The data modeling feature in DataWorks follows the Kimball Dimensional Modeling methodology. This feature lets you design and create Dimension Tables, Fact Tables, Aggregate Tables, and Application Tables based on your business requirements. You can then publish these models to the corresponding R&D Engine. Additionally, you can use Reverse Modeling to generate models from existing Physical Tables.
Data modeling is for planning and designing a data warehouse. You can use models to quickly create Physical Tables in the corresponding computing resources. Deleting a model does not affect the underlying Physical Table.
Modeling perspectives
Dimensional modeling allows you to classify the model tables that you create into the Data Import Layer, Common Layer, and Application Layer. You can select the appropriate layer for modeling based on your actual needs. Different layers provide different management perspectives.

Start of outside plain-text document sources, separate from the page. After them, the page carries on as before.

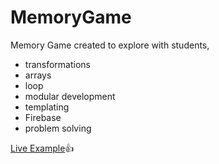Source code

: # MemoryGame 

Memory Game created to explore with students,<br/>
* transformations
* arrays
* loop
* modular development
* templating
* Firebase
* problem solving


[Live Example](https://rcastro2.github.io/MemoryGame):thumbsup:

Common Layer: Processes and integrates common data from the Data Import Layer, establishes unified metrics and dimensions, and builds reusable detailed fact data and summary data for analysis and statistics. This layer supports managing model tables from the perspective of Data Domain or Business Category.
Application Layer: Consumes processed data from the Common Layer to produce custom statistics for specific application scenarios or products. This layer only supports managing model tables from a Business Category perspective.
Unlayered: If a model table is not assigned to the Common Layer or the Application Layer, DataWorks places it in the Unlayered.
After you select a layer, you can create target tables only within that layer. You can also switch between the management perspectives supported by that layer in the directory tree to view and manage the model tables.
Dimensions
A Dimension is a perspective for measuring and observing business activities. In Dimensional Modeling, a Dimension defines the context in which a business process occurs, helping you understand data from different angles. For example, in an e-commerce scenario, dimensions can include products, regions, and time.
For more information about how to design and create a Dimension, see Create a conceptual model: Dimension.
Dimension tables
Extract all the dimensions that possibly exist in each data domain, and store the dimensions and attributes of the dimensions in dimension tables. For example, when you analyze e-commerce business data, possible dimensions (attributes of each dimension) include order (order ID, order creation time, buyer ID, and seller ID), user (gender and birthdate), and commodity (commodity ID, commodity name, and commodity put-on-shelf time). You can create the following dimension tables: order dimension table, user dimension table, and commodity dimension table. The attributes of each dimension are used as the fields in the dimension table. You can deploy the dimension tables in a data warehouse and perform extract, transform, and load (ETL) operations to store dimension data in the format defined in the dimension table. This allows business personnel to access the data for subsequent data analysis.
For more information about how to design and create a Dimension Table, see Create a logical model: Dimension table.
Fact tables
Sort and analyze data that is generated in each business process, and store the data in fact tables as fields. For example, you can create a fact table for the business process of placing an order, and record the following information as fields in the fact table: order ID, order creation time, commodity ID, number of commodities, and sales amount. You can deploy the fact tables in a data warehouse and perform ETL operations to summarize and store data in the format defined in the fact table. This allows business personnel to access the data for subsequent data analysis.
For more information about how to design and create a Fact Table, see Create a logical model: Fact table.
Aggregate tables
An aggregate table organizes statistical data for multiple derived metrics within a data domain that share the same time period and dimensions. It is the result of a high-level business abstraction and provides a foundation for subsequent business queries, OLAP analysis, and data distribution. For more information about how to design and create aggregate tables, see Create a logical model: aggregate table.
Application tables
An Application Table is designed for a specific business scenario. It is used to organize statistical data from multiple atomic metrics, derived metrics, or statistical granularities that share the same time period and dimension. This table provides the foundation for subsequent activities such as business queries, OLAP analysis, and data distribution. You can design application tables based on your business needs. For more information about how to design and create application tables, see Create a logical model: Application table.
Reverse modeling
Reverse Modeling is the process of generating a logical model from a Physical Table. This feature saves you a significant amount of time because you can quickly create models without having to repeat the modeling process. For more information, see Reverse Modeling: Reverse-Modeling a Physical Table.